In [25]:
import pandas as pd
import re
import string
from bs4 import BeautifulSoup
import nltk
from nltk.stem import PorterStemmer
from nltk.stem.wordnet import WordNetLemmatizer
import spacy

In [26]:
df = pd.read_excel('./data/Task-2/train.xlsx')

In [34]:
def clean_string(text, stem="None"):

    final_string = ""

    # Make lower
    text = text.lower()

    # Remove line breaks
    text = re.sub(r'\n', '', text)

    # Remove puncuation
    translator = str.maketrans('', '', string.punctuation)
    text = text.translate(translator)

    # Remove stop words
    text = text.split()
    useless_words = nltk.corpus.stopwords.words("english")
    useless_words = useless_words + ['hi', 'im']

    text_filtered = [word for word in text if not word in useless_words]

    # Remove numbers
    text_filtered = [re.sub(r'\w*\d\w*', '', w) for w in text_filtered]

    # Stem or Lemmatize
    if stem == 'Stem':
        stemmer = PorterStemmer() 
        text_stemmed = [stemmer.stem(y) for y in text_filtered]
    elif stem == 'Lem':
        lem = WordNetLemmatizer()
        text_stemmed = [lem.lemmatize(y) for y in text_filtered]
    elif stem == 'Spacy':
        nlp = spacy.load('en_core_web_sm')
        text_filtered = nlp(' '.join(text_filtered))
        text_stemmed = [y.lemma_ for y in text_filtered]
    else:
        text_stemmed = text_filtered

    final_string = ' '.join(text_stemmed)

    return final_string

def clean_pandas(df, colunm_name='text', stem="Stem"):
    df[colunm_name] = df[colunm_name].apply(lambda x: clean_string(x, stem))
    return df

In [35]:
df = pd.read_excel('./data/Task-2/train.xlsx')
# clean
df = clean_pandas(df, colunm_name='text', stem="Stem")
df.to_excel('./data/Task-2/train_processed_stem.xlsx', columns=['text','label'])

In [28]:
df['text'] = df['text'].apply(lambda x: clean_string(x, stem='Stem'))

In [29]:
df.to_excel('./data/Task-2/train_processed_stem.xlsx', columns=['text','label'])

In [31]:
df

Unnamed: 0,text,label
0,fiskar strong portfolio intern brand includ fi...,1
1,metalszinc surg pct glencor cut output fuell m...,1
2,accord scanfil demand telecommun network produ...,-1
3,db launch new bank api develop platform india ...,1
4,theodosopoulo say tellab could valu nokia siem...,1
...,...,...
4333,airvana umt home base station femto cell use s...,1
4334,malton net profit jump four time gain revok deal,1
4335,accord ceo kai telann compani newspap achiev g...,1
4336,addit cramo peab sign exclus fiveyear rental a...,1


In [32]:
# nltk.download('stopwords')
# nltk.download('wordnet')

In [None]:
import re
import string
import nltk
from nltk.stem import PorterStemmer
from nltk.stem.wordnet import WordNetLemmatizer
import spacy
from sklearn.base import BaseEstimator, TransformerMixin

class CleanText(BaseEstimator, TransformerMixin):
    def __init__(self, stem="None"):
        self.stem = stem

    def clean_string(self, text):
        final_string = ""

        # Make lower
        text = text.lower()

        # Remove line breaks
        text = re.sub(r'\n', '', text)

        # Remove puncuation
        translator = str.maketrans('', '', string.punctuation)
        text = text.translate(translator)

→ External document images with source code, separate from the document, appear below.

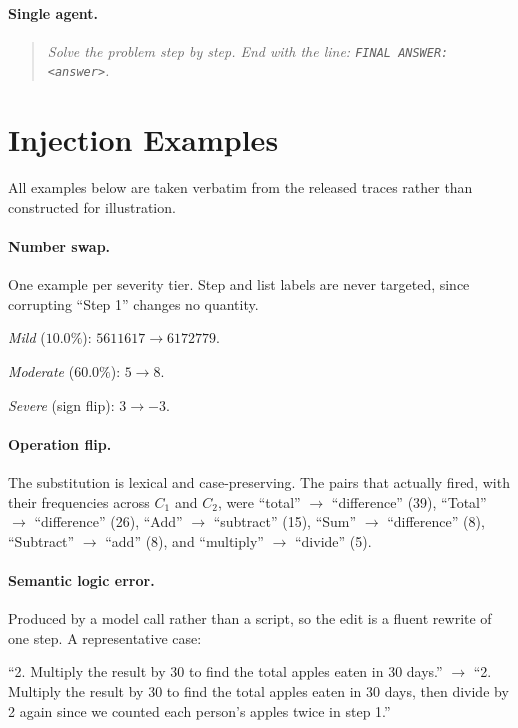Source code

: \documentclass[11pt]{article}
\begin{document}
\paragraph{Single agent.}
\begin{quote}
\textit{Solve the problem step by step. End with the line: \texttt{FINAL ANSWER: <answer>}.}
\end{quote}

\section{Injection Examples}\label{sec:appendix_injections}

All examples below are taken verbatim from the released traces rather than constructed for
illustration.

\paragraph{Number swap.} One example per severity tier. Step and list labels are never
targeted, since corrupting ``Step 1'' changes no quantity.

\emph{Mild} ($10.0\%$): $5611617 \rightarrow 6172779$.

\emph{Moderate} ($60.0\%$): $5 \rightarrow 8$.

\emph{Severe} (sign flip): $3 \rightarrow -3$.

\paragraph{Operation flip.} The substitution is lexical and case-preserving. The pairs that
actually fired, with their frequencies across $C_1$ and $C_2$, were
``total'' $\rightarrow$ ``difference'' (39), ``Total'' $\rightarrow$ ``difference'' (26),
``Add'' $\rightarrow$ ``subtract'' (15), ``Sum'' $\rightarrow$ ``difference'' (8),
``Subtract'' $\rightarrow$ ``add'' (8), and ``multiply'' $\rightarrow$ ``divide'' (5).

\paragraph{Semantic logic error.} Produced by a model call rather than a script, so the
edit is a fluent rewrite of one step. A representative case:

``2. Multiply the result by 30 to find the total apples eaten in 30 days.''
$\rightarrow$ ``2. Multiply the result by 30 to find the total apples eaten in 30 days,
then divide by 2 again since we counted each person's apples twice in step 1.''
\end{document}
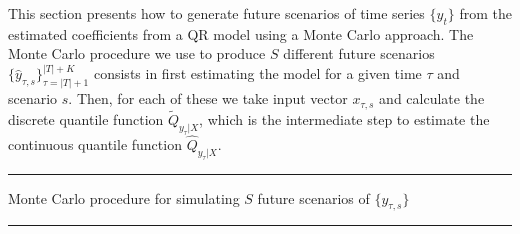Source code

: This section presents how to generate future scenarios of time series $\{y_t\}$ from the estimated coefficients from a QR model using a Monte Carlo approach. 
The Monte Carlo procedure we use to produce $S$ different future scenarios $\{ \hat{y}_{\tau,s} \}_{\tau=|T|+1}^{|T|+K}$ consists in first estimating the model for a given time $\tau$ and scenario $s$. Then, for each of these we take input vector $x_{\tau,s}$ and calculate the discrete quantile function $\tilde{Q}_{y_{\tau}|X}$, which is the intermediate step to estimate the continuous quantile function $\hat{Q}_{y_{\tau}|X}$. 

\noindent\rule{\columnwidth}{1pt}

Monte Carlo procedure for simulating $S$ future scenarios of $\{y_{\tau,s}\}$

\noindent\rule{\columnwidth}{1pt}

        # Remove stop words
        text = text.split()
        useless_words = nltk.corpus.stopwords.words("english")
        useless_words = useless_words + ['hi', 'im']

        text_filtered = [word for word in text if not word in useless_words]

        # Remove numbers
        text_filtered = [re.sub(r'\w*\d\w*', '', w) for w in text_filtered]

        # Stem or Lemmatize
        if self.stem == 'Stem':
            stemmer = PorterStemmer() 
            text_stemmed = [stemmer.stem(y) for y in text_filtered]
        elif self.stem == 'Lem':
            lem = WordNetLemmatizer()
            text_stemmed = [lem.lemmatize(y) for y in text_filtered]
        elif self.stem == 'Spacy':
            nlp = spacy.load('en_core_web_sm')
            text_filtered = nlp(' '.join(text_filtered))
            text_stemmed = [y.lemma_ for y in text_filtered]
        else:
            text_stemmed = text_filtered

        final_string = ' '.join(text_stemmed)

        return final_string

    def fit(self, X, y=None):
        return self

    def transform(self, X):
        X_cleaned = [self.clean_string(text) for text in X]
        return X_cleaned